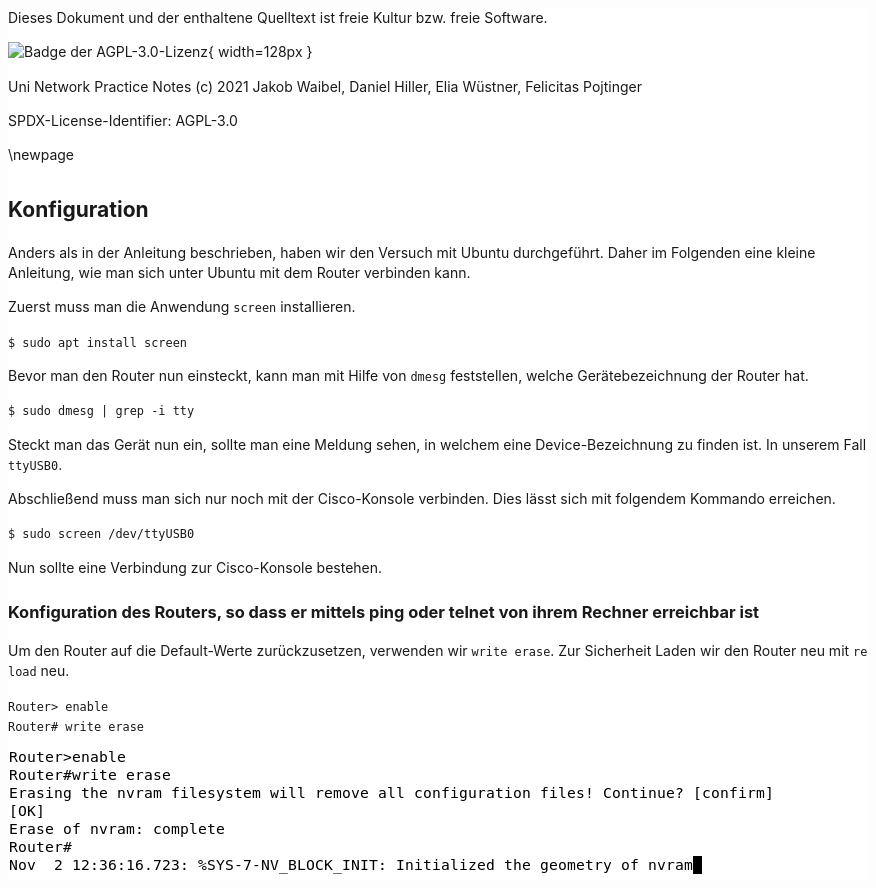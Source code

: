 Dieses Dokument und der enthaltene Quelltext ist freie Kultur bzw. freie Software.

![Badge der AGPL-3.0-Lizenz](https://www.gnu.org/graphics/agplv3-155x51.png){ width=128px }

Uni Network Practice Notes (c) 2021 Jakob Waibel, Daniel Hiller, Elia Wüstner, Felicitas Pojtinger

SPDX-License-Identifier: AGPL-3.0

\newpage

## Konfiguration

Anders als in der Anleitung beschrieben, haben wir den Versuch mit Ubuntu durchgeführt. Daher im Folgenden eine kleine Anleitung, wie man sich unter Ubuntu mit dem Router verbinden kann.

Zuerst muss man die Anwendung `screen` installieren.

```shell
$ sudo apt install screen
```

Bevor man den Router nun einsteckt, kann man mit Hilfe von `dmesg` feststellen, welche Gerätebezeichnung der Router hat.

```shell
$ sudo dmesg | grep -i tty
```

Steckt man das Gerät nun ein, sollte man eine Meldung sehen, in welchem eine Device-Bezeichnung zu finden ist. In unserem Fall `ttyUSB0`.

Abschließend muss man sich nur noch mit der Cisco-Konsole verbinden. Dies lässt sich mit folgendem Kommando erreichen.

```shell
$ sudo screen /dev/ttyUSB0
```

Nun sollte eine Verbindung zur Cisco-Konsole bestehen.

### Konfiguration des Routers, so dass er mittels ping oder telnet von ihrem Rechner erreichbar ist

Um den Router auf die Default-Werte zurückzusetzen, verwenden wir `write erase`. Zur Sicherheit Laden wir den Router neu mit `reload` neu.

```shell
Router> enable
Router# write erase
```

![Entfernen aller besthenden Konfigurationsdateien](./static/aufgabe1_write_erase_cropped.png)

§ **Exercise directions**
Repeat, character for character, the lines of the material above from the line with "Uni Network Practice" through the line with "Steckt man das".

§ **Written response**
Uni Network Practice Notes (c) 2021 Jakob Waibel, Daniel Hiller, Elia Wüstner, Felicitas Pojtinger

SPDX-License-Identifier: AGPL-3.0

\newpage

## Konfiguration

Anders als in der Anleitung beschrieben, haben wir den Versuch mit Ubuntu durchgeführt. Daher im Folgenden eine kleine Anleitung, wie man sich unter Ubuntu mit dem Router verbinden kann.

Zuerst muss man die Anwendung `screen` installieren.

```shell
$ sudo apt install screen
```

Bevor man den Router nun einsteckt, kann man mit Hilfe von `dmesg` feststellen, welche Gerätebezeichnung der Router hat.

```shell
$ sudo dmesg | grep -i tty
```

Steckt man das Gerät nun ein, sollte man eine Meldung sehen, in welchem eine Device-Bezeichnung zu finden ist. In unserem Fall `ttyUSB0`.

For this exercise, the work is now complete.